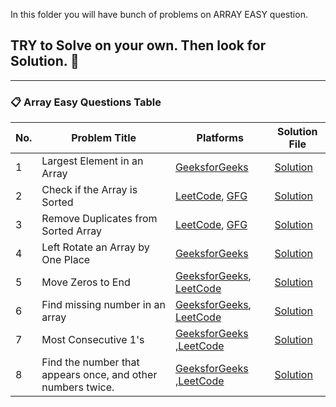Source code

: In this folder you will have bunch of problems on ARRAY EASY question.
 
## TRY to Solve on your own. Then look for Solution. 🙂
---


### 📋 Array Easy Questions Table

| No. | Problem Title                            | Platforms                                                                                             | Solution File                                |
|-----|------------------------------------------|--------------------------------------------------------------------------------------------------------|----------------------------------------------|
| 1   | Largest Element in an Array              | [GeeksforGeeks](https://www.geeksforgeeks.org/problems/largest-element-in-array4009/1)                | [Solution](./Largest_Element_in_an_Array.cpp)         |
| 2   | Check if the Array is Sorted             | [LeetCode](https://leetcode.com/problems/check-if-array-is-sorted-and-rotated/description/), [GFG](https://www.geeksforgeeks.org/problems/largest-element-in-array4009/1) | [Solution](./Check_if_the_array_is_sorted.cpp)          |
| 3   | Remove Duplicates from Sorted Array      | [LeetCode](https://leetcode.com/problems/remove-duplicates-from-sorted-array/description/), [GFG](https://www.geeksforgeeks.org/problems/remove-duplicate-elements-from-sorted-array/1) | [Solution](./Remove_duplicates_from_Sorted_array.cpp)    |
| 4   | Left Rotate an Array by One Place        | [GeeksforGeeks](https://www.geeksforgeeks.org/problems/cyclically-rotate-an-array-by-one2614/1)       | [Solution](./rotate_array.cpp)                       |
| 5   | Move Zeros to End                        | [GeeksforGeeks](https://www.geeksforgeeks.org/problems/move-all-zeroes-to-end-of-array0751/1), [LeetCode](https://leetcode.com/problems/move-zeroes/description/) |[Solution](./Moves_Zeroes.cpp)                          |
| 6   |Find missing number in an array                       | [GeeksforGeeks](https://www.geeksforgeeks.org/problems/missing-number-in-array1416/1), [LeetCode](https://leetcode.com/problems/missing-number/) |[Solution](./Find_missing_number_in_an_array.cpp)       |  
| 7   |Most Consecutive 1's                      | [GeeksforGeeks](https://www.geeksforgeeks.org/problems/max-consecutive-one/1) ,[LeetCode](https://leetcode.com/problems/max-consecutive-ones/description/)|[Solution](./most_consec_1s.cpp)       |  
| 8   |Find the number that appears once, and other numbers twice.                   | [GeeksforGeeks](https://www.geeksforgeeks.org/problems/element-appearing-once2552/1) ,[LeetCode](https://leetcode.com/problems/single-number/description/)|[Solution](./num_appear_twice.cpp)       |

───

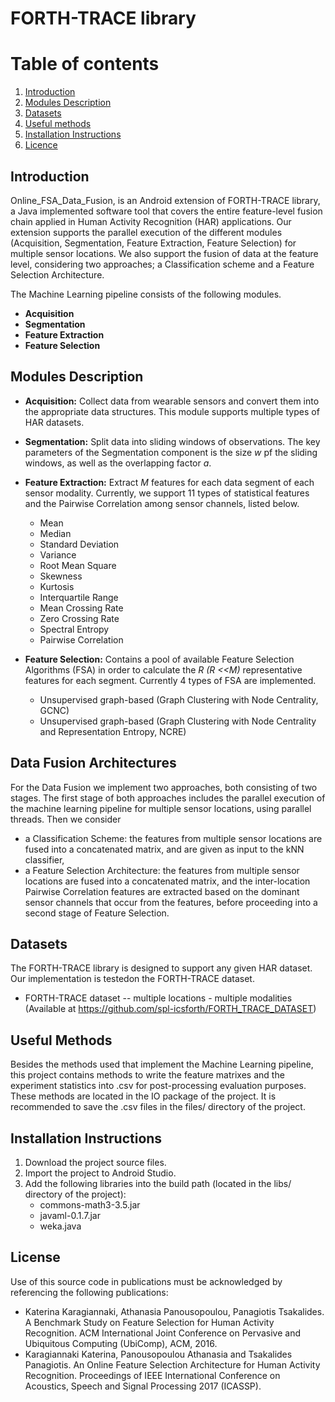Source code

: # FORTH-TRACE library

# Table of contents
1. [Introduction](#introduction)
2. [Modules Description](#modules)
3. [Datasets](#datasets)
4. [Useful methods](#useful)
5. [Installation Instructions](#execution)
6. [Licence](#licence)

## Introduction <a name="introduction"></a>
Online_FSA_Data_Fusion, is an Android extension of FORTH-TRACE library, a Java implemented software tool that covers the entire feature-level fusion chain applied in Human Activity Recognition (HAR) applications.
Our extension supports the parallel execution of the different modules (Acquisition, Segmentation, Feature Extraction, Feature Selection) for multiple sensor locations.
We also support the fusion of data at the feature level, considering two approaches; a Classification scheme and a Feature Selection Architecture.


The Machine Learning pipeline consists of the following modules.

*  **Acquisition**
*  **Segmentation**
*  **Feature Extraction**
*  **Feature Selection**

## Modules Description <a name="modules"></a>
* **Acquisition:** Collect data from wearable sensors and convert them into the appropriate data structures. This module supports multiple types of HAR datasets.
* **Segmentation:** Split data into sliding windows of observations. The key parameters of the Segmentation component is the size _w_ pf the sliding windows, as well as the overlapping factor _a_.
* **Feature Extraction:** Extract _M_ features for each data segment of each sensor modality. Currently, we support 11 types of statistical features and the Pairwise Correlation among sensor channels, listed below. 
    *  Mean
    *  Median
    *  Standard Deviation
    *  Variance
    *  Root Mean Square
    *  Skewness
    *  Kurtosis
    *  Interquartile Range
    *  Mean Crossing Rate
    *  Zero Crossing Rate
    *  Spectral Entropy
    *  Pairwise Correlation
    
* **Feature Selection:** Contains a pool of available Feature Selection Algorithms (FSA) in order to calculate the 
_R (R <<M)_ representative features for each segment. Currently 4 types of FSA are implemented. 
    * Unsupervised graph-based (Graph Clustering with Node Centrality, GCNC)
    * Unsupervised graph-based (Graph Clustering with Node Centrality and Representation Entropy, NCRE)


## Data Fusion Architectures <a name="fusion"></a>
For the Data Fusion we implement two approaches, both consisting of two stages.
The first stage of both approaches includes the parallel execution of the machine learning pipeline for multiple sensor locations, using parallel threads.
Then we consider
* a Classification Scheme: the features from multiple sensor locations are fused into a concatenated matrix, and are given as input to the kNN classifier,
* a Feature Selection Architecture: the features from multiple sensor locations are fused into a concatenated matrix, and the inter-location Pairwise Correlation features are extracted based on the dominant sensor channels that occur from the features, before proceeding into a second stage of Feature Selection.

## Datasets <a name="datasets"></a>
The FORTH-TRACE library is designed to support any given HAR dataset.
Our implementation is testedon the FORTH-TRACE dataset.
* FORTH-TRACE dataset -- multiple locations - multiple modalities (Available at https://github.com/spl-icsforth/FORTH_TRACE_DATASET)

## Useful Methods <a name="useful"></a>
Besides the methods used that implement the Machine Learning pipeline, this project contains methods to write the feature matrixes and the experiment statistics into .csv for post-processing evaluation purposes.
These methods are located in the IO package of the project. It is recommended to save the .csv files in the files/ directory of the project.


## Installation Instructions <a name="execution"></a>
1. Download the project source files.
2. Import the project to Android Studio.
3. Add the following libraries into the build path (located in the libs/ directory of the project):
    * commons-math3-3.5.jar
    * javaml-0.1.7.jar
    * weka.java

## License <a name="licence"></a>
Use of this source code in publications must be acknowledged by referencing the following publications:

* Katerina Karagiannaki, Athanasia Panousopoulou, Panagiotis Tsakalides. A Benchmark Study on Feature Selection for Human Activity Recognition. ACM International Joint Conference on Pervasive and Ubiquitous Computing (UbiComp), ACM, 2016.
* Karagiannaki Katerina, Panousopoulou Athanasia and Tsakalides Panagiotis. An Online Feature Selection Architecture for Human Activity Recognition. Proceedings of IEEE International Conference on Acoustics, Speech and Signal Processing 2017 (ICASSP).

───

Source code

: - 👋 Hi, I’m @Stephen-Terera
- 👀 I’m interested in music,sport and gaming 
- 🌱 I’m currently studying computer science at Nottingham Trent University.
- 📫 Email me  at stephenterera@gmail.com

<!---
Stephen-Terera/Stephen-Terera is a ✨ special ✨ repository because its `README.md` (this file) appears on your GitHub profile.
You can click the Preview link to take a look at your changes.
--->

───

About this task: Report each line of the records that holds the word "datasets".

Result of this task:
3. [Datasets](#datasets)
* **Acquisition:** Collect data from wearable sensors and convert them into the appropriate data structures. This module supports multiple types of HAR datasets.
## Datasets <a name="datasets"></a>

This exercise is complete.